- The all items CPI declined an expected 0.1% in the month following no change in November. Declining energy prices over the past two months have put downward pressure on overall consumer inflation.
- Food prices rose a more robust 0.4% with core prices up 0.2% for the third consecutive month.
- The CPI annual rate dropped to slightly below the Fed’s 2% inflation objective at 1.9% though the core measure remained slightly above this mark at 2.2%.

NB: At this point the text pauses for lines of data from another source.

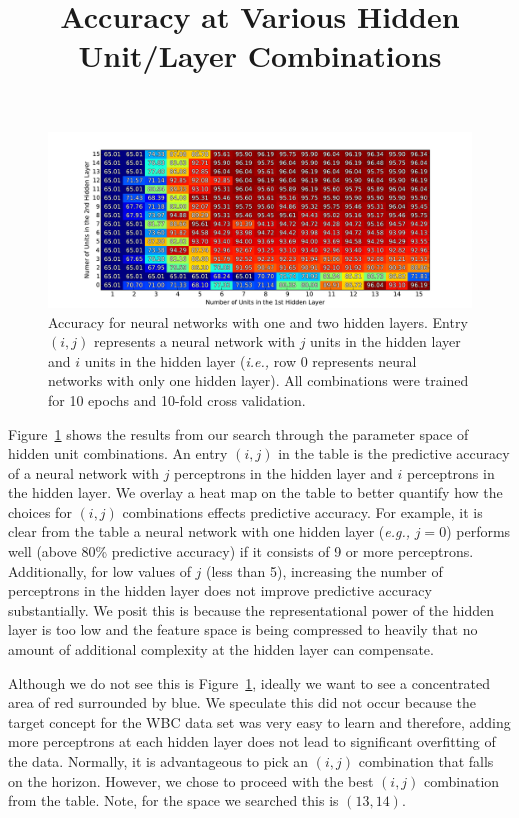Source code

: \begin{figure}[t]
  \title{Accuracy at Various Hidden Unit/Layer Combinations}
\centering

\includegraphics[width=\textwidth]{figs/wbcd_table}

\caption {Accuracy for neural networks with one and two hidden layers. Entry \((i,j)\) represents a neural network with \(j\) units in the  hidden layer and \(i\) units in the  hidden layer ({\em i.e.,} row 0 represents neural networks with only one hidden layer). All combinations were trained for 10 epochs and 10-fold cross validation.}
\label{fig:wbcd_table}
\end{figure}

Figure~\ref{fig:wbcd_table} shows the results from our search through the parameter space of hidden unit combinations.
An entry \((i,j)\) in the table is the predictive accuracy of a neural network with \(j\) perceptrons in the  hidden layer and \(i\) perceptrons in the  hidden layer.
We overlay a heat map on the table to better quantify how the choices for \((i,j)\) combinations effects predictive accuracy.
For example, it is clear from the table a neural network with one hidden layer ({\em e.g.,} \(j=0\)) performs well (above 80\% predictive accuracy) if it consists of 9 or more perceptrons.
Additionally, for low values of \(j\) (less than 5), increasing the number of perceptrons in the  hidden layer does not improve predictive accuracy substantially.
We posit this is because the representational power of the  hidden layer is too low and the feature space is being compressed to heavily that no amount of additional complexity at the  hidden layer can compensate.

Although we do not see this is Figure~\ref{fig:wbcd_table}, ideally we want to see a concentrated area of red surrounded by blue.
We speculate this did not occur because the target concept for the WBC data set was very easy to learn and therefore, adding more perceptrons at each hidden layer does not lead to significant overfitting of the data.
Normally, it is advantageous to pick an \((i,j)\) combination that falls on the horizon.
However, we chose to proceed with the best \((i,j)\) combination from the table.
Note, for the space we searched this is \((13,14)\).

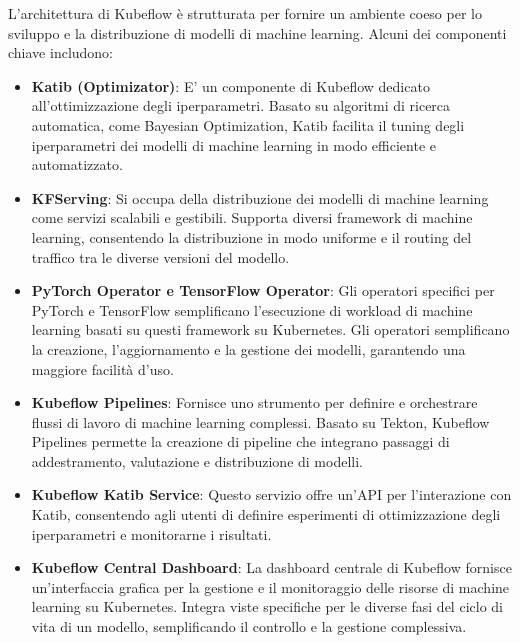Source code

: L'architettura di Kubeflow è strutturata per fornire un ambiente coeso per lo sviluppo e la distribuzione di modelli di machine learning. Alcuni dei componenti chiave includono:

\begin{itemize}
    \item \textbf{Katib (Optimizator)}: E' un componente di Kubeflow dedicato all'ottimizzazione degli iperparametri. Basato su algoritmi di ricerca automatica, come Bayesian Optimization, Katib facilita il tuning degli iperparametri dei modelli di machine learning in modo efficiente e automatizzato.

    \item \textbf{KFServing}: Si occupa della distribuzione dei modelli di machine learning come servizi scalabili e gestibili. Supporta diversi framework di machine learning, consentendo la distribuzione in modo uniforme e il routing del traffico tra le diverse versioni del modello.

    \item \textbf{PyTorch Operator e TensorFlow Operator}: Gli operatori specifici per PyTorch e TensorFlow semplificano l'esecuzione di workload di machine learning basati su questi framework su Kubernetes. Gli operatori semplificano la creazione, l'aggiornamento e la gestione dei modelli, garantendo una maggiore facilità d'uso.

    \item \textbf{Kubeflow Pipelines}: Fornisce uno strumento per definire e orchestrare flussi di lavoro di machine learning complessi. Basato su Tekton, Kubeflow Pipelines permette la creazione di pipeline che integrano passaggi di addestramento, valutazione e distribuzione di modelli.

    \item \textbf{Kubeflow Katib Service}: Questo servizio offre un'API per l'interazione con Katib, consentendo agli utenti di definire esperimenti di ottimizzazione degli iperparametri e monitorarne i risultati.

    \item \textbf{Kubeflow Central Dashboard}: La dashboard centrale di Kubeflow fornisce un'interfaccia grafica per la gestione e il monitoraggio delle risorse di machine learning su Kubernetes. Integra viste specifiche per le diverse fasi del ciclo di vita di un modello, semplificando il controllo e la gestione complessiva.
\end{itemize}


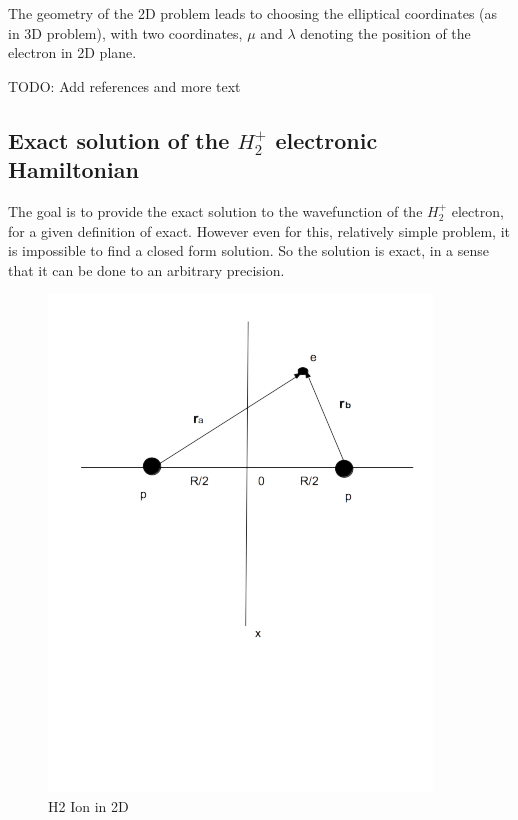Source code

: The geometry of the 2D problem leads to choosing the elliptical coordinates (as in 3D problem), with two coordinates, $ \mu $ and $ \lambda $ denoting the position of the electron in 2D plane. \cite{Arfken}

TODO: Add references and more text

\subsection{Exact solution of the  $ H_2^{+} $ electronic Hamiltonian}

The goal is to provide the exact solution to the wavefunction of the $ H_2^{+} $ electron, for a given definition of exact. However even for this, relatively simple problem, it is impossible to find a closed form solution. So the solution is exact, in a sense that it can be done to an arbitrary precision.

\begin{figure}
  \includegraphics{H2Ion2D.png}
  \caption{H2 Ion in 2D} \label{h2ion2d}
\end{figure}

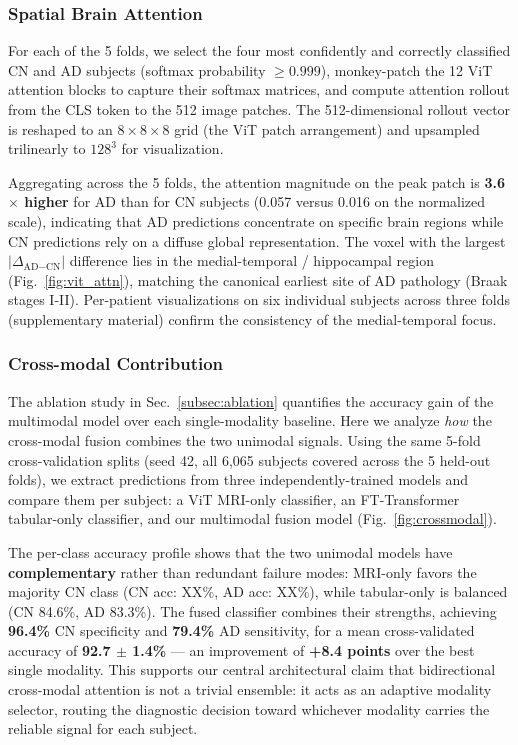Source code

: \subsubsection{Spatial Brain Attention}

For each of the 5 folds, we select the four most confidently and correctly classified CN and AD subjects (softmax probability $\geq 0.999$), monkey-patch the 12 ViT attention blocks to capture their softmax matrices, and compute attention rollout from the CLS token to the 512 image patches. The 512-dimensional rollout vector is reshaped to an $8 \times 8 \times 8$ grid (the ViT patch arrangement) and upsampled trilinearly to $128^3$ for visualization.

Aggregating across the 5 folds, the attention magnitude on the peak patch is \textbf{3.6$\times$ higher} for AD than for CN subjects (0.057 versus 0.016 on the normalized scale), indicating that AD predictions concentrate on specific brain regions while CN predictions rely on a diffuse global representation. The voxel with the largest $|\Delta_{\text{AD}-\text{CN}}|$ difference lies in the medial-temporal / hippocampal region (Fig.~\ref{fig:vit_attn}), matching the canonical earliest site of AD pathology (Braak stages I-II). Per-patient visualizations on six individual subjects across three folds (supplementary material) confirm the consistency of the medial-temporal focus.

\subsubsection{Cross-modal Contribution}

The ablation study in Sec.~\ref{subsec:ablation} quantifies the accuracy gain of the multimodal model over each single-modality baseline. Here we analyze \emph{how} the cross-modal fusion combines the two unimodal signals. Using the same 5-fold cross-validation splits (seed 42, all 6{,}065 subjects covered across the 5 held-out folds), we extract predictions from three independently-trained models and compare them per subject: a ViT MRI-only classifier, an FT-Transformer tabular-only classifier, and our multimodal fusion model (Fig.~\ref{fig:crossmodal}).

The per-class accuracy profile shows that the two unimodal models have \textbf{complementary} rather than redundant failure modes: MRI-only favors the majority CN class (CN acc: XX\%, AD acc: XX\%), while tabular-only is balanced (CN 84.6\%, AD 83.3\%). The fused classifier combines their strengths, achieving \textbf{96.4\%} CN specificity and \textbf{79.4\%} AD sensitivity, for a mean cross-validated accuracy of \textbf{92.7 $\pm$ 1.4\%} — an improvement of \textbf{+8.4 points} over the best single modality. This supports our central architectural claim that bidirectional cross-modal attention is not a trivial ensemble: it acts as an adaptive modality selector, routing the diagnostic decision toward whichever modality carries the reliable signal for each subject.

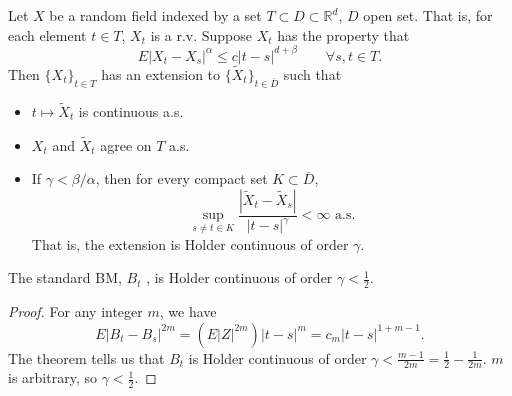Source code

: \begin{theorem}
	Let $X$ be a random field indexed by a set $T \subset D \subset  \mathbb{R}^d$, $D$ open set. That is, for each element $t \in T$, $X_t$ is a r.v. Suppose $X_t$ has the property that
	\[
		E\left| X_t - X_s \right| ^\alpha
		\le  c \left| t - s \right| ^{d + \beta} 
		\qquad \forall s, t \in T
	.\] 
	Then $\{X_t\} _{t \in T}$ has an extension to $\{\tilde X_t\} _{t \in \overline{D} }$ such that
	\begin{itemize}
		\item $t \mapsto \tilde X_t$ is continuous a.s.
		\item  $X_t$ and $\tilde X_t$ agree on $T$ a.s.
		\item If $\gamma < \beta / \alpha$, then for every compact set $K \subset \overline{D} $, 
			\[
				\sup _{s \neq t \in K} \frac{\left| \tilde X_t - \tilde X_s \right| }{|t - s|^\gamma} < \infty  \text{ a.s}
			.\] 
			That is, the extension is Holder continuous of order $\gamma$.
	\end{itemize}
\end{theorem}
\begin{corollary}
	The standard BM, $B_t$ , is Holder continuous of order $\gamma < \frac{1}{2}$.
\end{corollary}
\begin{proof}
	For any integer $m$, we have
	\[
		E\left| B_t - B_s \right| ^{2 m}
		= \left( E|Z|^{2m} \right) |t - s|^m
		= c_m |t - s| ^{1 + m - 1}
	.\] 
	The theorem tells us that $B_t$ is Holder continuous of order $\gamma < \frac{m - 1}{2 m} = \frac{1}{2} - \frac{1}{2m}$. $m$ is arbitrary, so $\gamma < \frac{1}{2}$.
\end{proof}

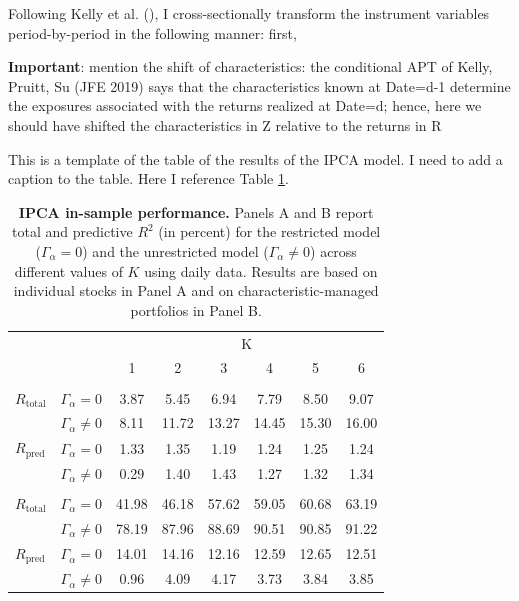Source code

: \documentclass[
  12pt,
  a4paper,
  openany]{scrbook}
\begin{document}
Following Kelly et al.
(), I cross-sectionally
transform the instrument variables period-by-period in the following
manner: first,

\textbf{Important}: mention the shift of characteristics: the
conditional APT of Kelly, Pruitt, Su (JFE 2019) says that the
characteristics known at Date=d-1 determine the exposures associated
with the returns realized at Date=d; hence, here we should have shifted
the characteristics in Z relative to the returns in R

This is a template of the table of the results of the IPCA model. I need
to add a caption to the table. Here I reference Table
\ref{tbl-ipca_results}.

\begin{table}
\centering
\small
\caption[IPCA in-sample performance.]%
{%
\textbf{IPCA in-sample performance.}
Panels A and B report total and predictive $R^2$ (in percent) for the restricted model ($\Gamma_\alpha = 0$) and the unrestricted model ($\Gamma_\alpha \neq 0$) across different values of $K$ using daily data. Results are based on individual stocks in Panel A and on characteristic-managed portfolios in Panel B. 
}
\label{tbl-ipca_results}
\vspace{5pt} %
\begin{tabular}{lccccccc}
\toprule
 &  & \multicolumn{6}{c}{K} \\
\cmidrule(lr){3-8}
 &  & 1 & 2 & 3 & 4 & 5 & 6 \\
\midrule\addlinespace[2.5pt]
\multicolumn{8}{l}{Panel A: Individual stocks ($r_t$)} \\[2.5pt]
\midrule\addlinespace[2.5pt]
$R_{\text{total}}$      & $\Gamma_{\alpha} = 0$     & 3.87 & 5.45 & 6.94 & 7.79 & 8.50 & 9.07 \\
                            & $\Gamma_{\alpha} \neq 0$  & 8.11 & 11.72 & 13.27 & 14.45 & 15.30 & 16.00 \\
$R_{\text{pred}}$ & $\Gamma_{\alpha} = 0$     & 1.33 & 1.35 & 1.19 & 1.24 & 1.25 & 1.24 \\
                            & $\Gamma_{\alpha} \neq 0$  & 0.29 & 1.40 & 1.43 & 1.27 & 1.32 & 1.34 \\
\midrule\addlinespace[2.5pt]
\multicolumn{8}{l}{Panel B: Managed portfolios ($x_t$)} \\[2.5pt]
\midrule\addlinespace[2.5pt]
$R_{\text{total}}$      & $\Gamma_{\alpha} = 0$     & 41.98 & 46.18 & 57.62 & 59.05 & 60.68 & 63.19 \\
                            & $\Gamma_{\alpha} \neq 0$  & 78.19 & 87.96 & 88.69 & 90.51 & 90.85 & 91.22 \\
$R_{\text{pred}}$ & $\Gamma_{\alpha} = 0$     & 14.01 & 14.16 & 12.16 & 12.59 & 12.65 & 12.51 \\
                            & $\Gamma_{\alpha} \neq 0$  & 0.96 & 4.09 & 4.17 & 3.73 & 3.84 & 3.85 \\
\bottomrule
\end{tabular}
\end{table}
\end{document}
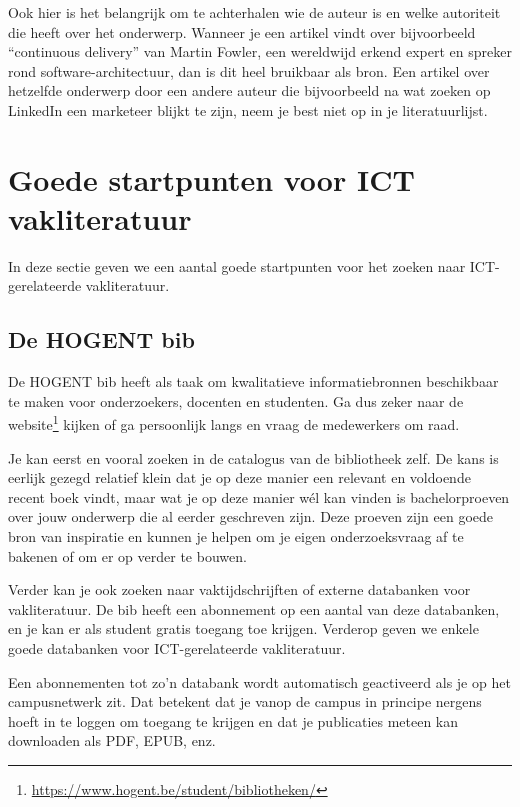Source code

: Ook hier is het belangrijk om te achterhalen wie de auteur is en welke autoriteit die heeft over het onderwerp. Wanneer je een artikel vindt over bijvoorbeeld ``continuous delivery'' van Martin Fowler, een wereldwijd erkend expert en spreker rond software-architectuur, dan is dit heel bruikbaar als bron. Een artikel over hetzelfde onderwerp door een andere auteur die bijvoorbeeld na wat zoeken op LinkedIn een marketeer blijkt te zijn, neem je best niet op in je literatuurlijst.

\section{Goede startpunten voor ICT vakliteratuur}%
\label{sec:startpunten-ict-vakliteratuur}

In deze sectie geven we een aantal goede startpunten voor het zoeken naar ICT-gerelateerde vakliteratuur.

\subsection{De HOGENT bib}%
\label{ssec:hogent-bib}

De HOGENT bib heeft als taak om kwalitatieve informatiebronnen beschikbaar te maken voor onderzoekers, docenten en studenten. Ga dus zeker naar de website\footnote{\url{https://www.hogent.be/student/bibliotheken/}} kijken of ga persoonlijk langs en vraag de medewerkers om raad.

Je kan eerst en vooral zoeken in de catalogus van de bibliotheek zelf. De kans is eerlijk gezegd relatief klein dat je op deze manier een relevant en voldoende recent boek vindt, maar wat je op deze manier wél kan vinden is bachelorproeven over jouw onderwerp die al eerder geschreven zijn. Deze proeven zijn een goede bron van inspiratie en kunnen je helpen om je eigen onderzoeksvraag af te bakenen of om er op verder te bouwen.

Verder kan je ook zoeken naar vaktijdschrijften of externe databanken voor vakliteratuur. De bib heeft een abonnement op een aantal van deze databanken, en je kan er als student gratis toegang toe krijgen. Verderop geven we enkele goede databanken voor ICT-gerelateerde vakliteratuur.

Een abonnementen tot zo'n databank wordt automatisch geactiveerd als je op het campusnetwerk zit. Dat betekent dat je vanop de campus in principe nergens hoeft in te loggen om toegang te krijgen en dat je publicaties meteen kan downloaden als PDF, EPUB, enz.

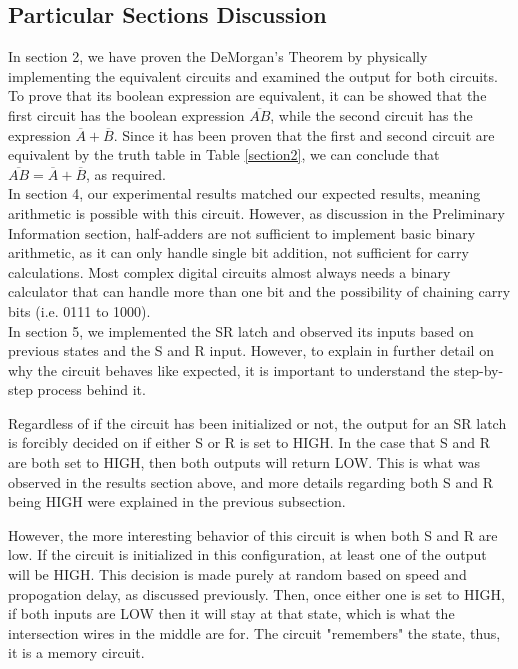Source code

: \documentclass{report}
\begin{document}
	\subsection{Particular Sections Discussion}
		In section 2, we have proven the DeMorgan's Theorem by physically implementing the equivalent circuits and examined the output for both circuits. To prove that its boolean expression are equivalent, it can be showed that the first circuit has the boolean expression $\overline{AB}$, while the second circuit has the expression $\overline{A} + \overline{B}$. Since it has been proven that the first and second circuit are equivalent by the truth table in Table \ref{section2}, we can conclude that $\overline{AB} = \overline{A} + \overline{B}$, as required. \\
		
		In section 4, our experimental results matched our expected results, meaning arithmetic is possible with this circuit. However, as discussion in the Preliminary Information section, half-adders are not sufficient to implement basic binary arithmetic, as it can only handle single bit addition, not sufficient for carry calculations. Most complex digital circuits almost always needs a binary calculator that can handle more than one bit and the possibility of chaining carry bits (i.e. 0111 to 1000). \\
		
		In section 5, we implemented the SR latch and observed its inputs based on previous states and the S and R input. However, to explain in further detail on why the circuit behaves like expected, it is important to understand the step-by-step process behind it.
		
		Regardless of if the circuit has been initialized or not, the output for an SR latch is forcibly decided on if either S or R is set to HIGH. In the case that S and R are both set to HIGH, then both outputs will return LOW. This is what was observed in the results section above, and more details regarding both S and R being HIGH were explained in the previous subsection.
		
		However, the more interesting behavior of this circuit is when both S and R are low. If the circuit is initialized in this configuration, at least one of the output will be HIGH. This decision is made purely at random based on speed and propogation delay, as discussed previously. Then, once either one is set to HIGH, if both inputs are LOW then it will stay at that state, which is what the intersection wires in the middle are for. The circuit "remembers" the state, thus, it is a memory circuit. \\
		
\end{document}

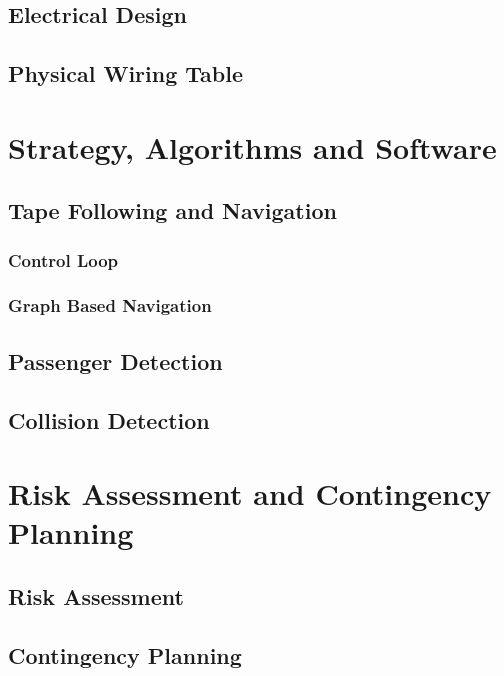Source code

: \documentclass[12pt]{article}
\begin{document}
\subsection{Electrical Design}
\subsection{Physical Wiring Table}

\section{Strategy, Algorithms and Software}
\subsection{Tape Following and Navigation}
\subsubsection{Control Loop}
\subsubsection{Graph Based Navigation}
\subsection{Passenger Detection}
\subsection{Collision Detection}

\section{Risk Assessment and Contingency Planning}
\subsection{Risk Assessment}
\subsection{Contingency Planning}
\hspace*{-8pt}
\end{document}
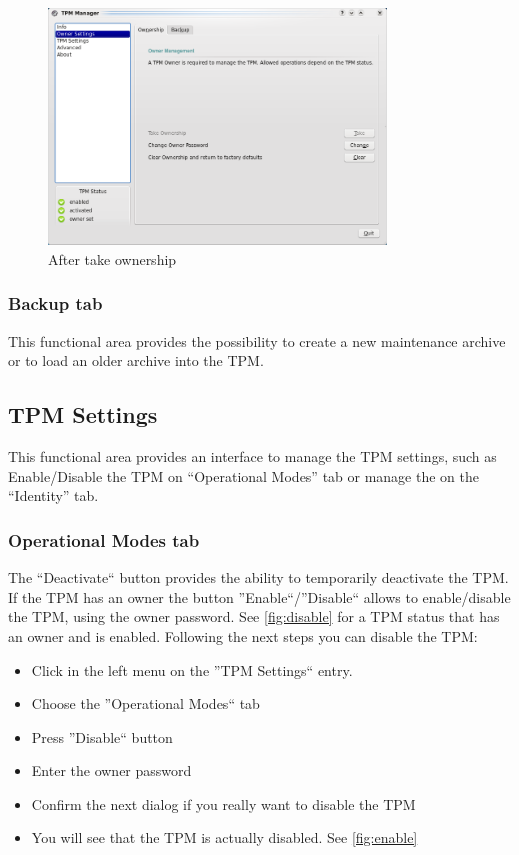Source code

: \documentclass[
  american        %
]{sirrixreport}
\begin{document}
\begin{figure}[h]
 \centering
   \includegraphics[width=0.8\textwidth]{images/tpm_ownership}
   \caption{After take ownership}
\label{fig:take2}
\end{figure}
\clearpage
\subsubsection{Backup tab} This functional area provides the possibility to create a new maintenance archive or to load an older archive into the TPM.

\subsection{TPM Settings} This functional area provides an interface to manage the TPM settings, such as Enable/Disable the TPM on ``Operational Modes'' tab or manage the \EK on the ``Identity'' tab.
   \subsubsection{Operational Modes tab} The ``Deactivate`` button provides the ability to temporarily deactivate the TPM. If the TPM has an owner the button ''Enable``/''Disable`` allows to enable/disable the TPM, using the owner password. See \autoref{fig:disable} for a TPM status that has an owner and is enabled. Following the next steps you can disable the TPM:

\begin{itemize}
   \item Click in the left menu on the ''TPM Settings`` entry.
   \item Choose the ''Operational Modes`` tab
   \item Press ''Disable`` button
   \item Enter the owner password
   \item Confirm the next dialog if you really want to disable the TPM
   \item You will see that the TPM is actually disabled. See \autoref{fig:enable}
\end{itemize}
\end{document}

December consumer prices dropped 0.1% in the month. The decline had been widely expected given earlier indications that weakening oil prices were putting attendant downward pressure on gasoline prices. Outside of energy prices, food prices rose 0.4% after a 0.2% gain in November while core, or ex food and energy, prices rose 0.2% for the third consecutive month. The weakness in energy prices has put the annual increase in overall consumer prices at a slightly ‘below objective’ 1.9% with the core measure is showing greater price pressure rising 2.2%. The headline year-over-year rate has been relatively volatile over the past couple of years largely reflecting the swings in energy prices. In contrast. the annual increase in core inflation has been steadily rising from a recent low of 1.7% recorded November 2017 to the current rate slightly above the Fed’s 2.0% objective. This upward trend matches a similar steady rise in wage gains increasing 3.2% in December up from the 2.7% recorded the year prior. Though the current rate of increase in both measures is not worrisome, it is the upward trajectory that needs to be watched given that the economy is operating beyond capacity. Activity is expected to slow going forward as fiscal stimulus starts to wane and earlier Fed tightening kicks in which should help to limit the upward trajectory in prices going forward. But the current fed funds range of 2.25% to 2.50% still implies modestly stimulative conditions. Our expectation is that policy will be tightened modestly further to eliminate this remaining stimulus with the fed funds range eventually rising to 2.75% to 3.00% later this year.